## Exercise goal
Search each line below for the word "directory" and list those that contain it.

Dataset excerpts:
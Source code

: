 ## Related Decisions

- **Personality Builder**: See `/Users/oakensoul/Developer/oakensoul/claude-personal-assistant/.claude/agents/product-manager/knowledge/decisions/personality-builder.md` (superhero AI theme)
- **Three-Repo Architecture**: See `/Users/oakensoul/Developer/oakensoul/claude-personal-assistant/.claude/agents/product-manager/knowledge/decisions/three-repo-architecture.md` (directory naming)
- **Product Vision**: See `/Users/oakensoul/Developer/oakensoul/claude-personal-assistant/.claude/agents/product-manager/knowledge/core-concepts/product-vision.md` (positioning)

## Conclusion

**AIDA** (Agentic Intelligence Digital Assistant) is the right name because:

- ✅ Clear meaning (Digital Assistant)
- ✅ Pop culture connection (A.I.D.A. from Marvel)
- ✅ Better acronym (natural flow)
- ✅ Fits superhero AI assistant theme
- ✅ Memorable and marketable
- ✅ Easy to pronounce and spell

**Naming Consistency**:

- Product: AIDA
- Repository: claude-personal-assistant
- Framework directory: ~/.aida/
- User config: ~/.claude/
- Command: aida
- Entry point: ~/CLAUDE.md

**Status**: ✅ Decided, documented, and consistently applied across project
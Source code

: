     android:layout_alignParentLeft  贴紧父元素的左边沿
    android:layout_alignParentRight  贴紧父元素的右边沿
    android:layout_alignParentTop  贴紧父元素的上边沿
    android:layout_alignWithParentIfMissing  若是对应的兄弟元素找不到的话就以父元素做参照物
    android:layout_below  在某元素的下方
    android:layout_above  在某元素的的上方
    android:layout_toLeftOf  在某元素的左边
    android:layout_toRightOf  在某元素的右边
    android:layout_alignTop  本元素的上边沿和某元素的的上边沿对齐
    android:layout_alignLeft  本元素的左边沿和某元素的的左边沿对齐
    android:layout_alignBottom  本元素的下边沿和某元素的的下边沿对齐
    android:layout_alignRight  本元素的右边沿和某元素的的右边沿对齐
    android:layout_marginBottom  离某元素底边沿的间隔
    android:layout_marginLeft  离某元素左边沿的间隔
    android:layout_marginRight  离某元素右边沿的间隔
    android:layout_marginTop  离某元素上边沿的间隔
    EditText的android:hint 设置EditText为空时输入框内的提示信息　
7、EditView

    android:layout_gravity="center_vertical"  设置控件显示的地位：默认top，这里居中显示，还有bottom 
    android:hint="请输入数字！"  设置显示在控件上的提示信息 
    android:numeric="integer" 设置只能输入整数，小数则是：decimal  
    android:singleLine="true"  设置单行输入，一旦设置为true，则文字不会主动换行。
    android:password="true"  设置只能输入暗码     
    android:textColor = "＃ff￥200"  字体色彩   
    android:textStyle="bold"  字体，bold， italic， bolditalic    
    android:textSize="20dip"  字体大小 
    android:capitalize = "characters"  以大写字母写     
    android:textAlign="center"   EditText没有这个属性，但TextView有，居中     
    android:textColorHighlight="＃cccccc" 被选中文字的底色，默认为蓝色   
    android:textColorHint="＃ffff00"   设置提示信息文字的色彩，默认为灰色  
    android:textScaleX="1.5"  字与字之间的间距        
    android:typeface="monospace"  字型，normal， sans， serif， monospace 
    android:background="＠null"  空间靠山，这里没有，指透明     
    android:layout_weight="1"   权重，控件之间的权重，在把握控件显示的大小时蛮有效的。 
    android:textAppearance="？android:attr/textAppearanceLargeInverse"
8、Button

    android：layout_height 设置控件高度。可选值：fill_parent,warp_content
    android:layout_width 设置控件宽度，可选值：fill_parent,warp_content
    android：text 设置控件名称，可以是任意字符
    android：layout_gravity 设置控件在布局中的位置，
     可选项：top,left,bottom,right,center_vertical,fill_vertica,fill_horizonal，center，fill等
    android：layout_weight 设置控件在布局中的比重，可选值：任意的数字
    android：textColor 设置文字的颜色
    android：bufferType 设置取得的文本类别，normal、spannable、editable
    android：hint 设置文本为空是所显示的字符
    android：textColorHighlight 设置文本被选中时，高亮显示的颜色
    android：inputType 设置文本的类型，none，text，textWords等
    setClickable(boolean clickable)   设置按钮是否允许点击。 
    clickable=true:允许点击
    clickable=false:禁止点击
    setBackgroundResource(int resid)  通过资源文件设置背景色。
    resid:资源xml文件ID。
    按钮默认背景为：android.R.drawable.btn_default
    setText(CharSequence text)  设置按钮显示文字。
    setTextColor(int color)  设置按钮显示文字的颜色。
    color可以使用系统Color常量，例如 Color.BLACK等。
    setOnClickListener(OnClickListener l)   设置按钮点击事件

## Output for this task
- **Three-Repo Architecture**: See `/Users/oakensoul/Developer/oakensoul/claude-personal-assistant/.claude/agents/product-manager/knowledge/decisions/three-repo-architecture.md` (directory naming)
- Framework directory: ~/.aida/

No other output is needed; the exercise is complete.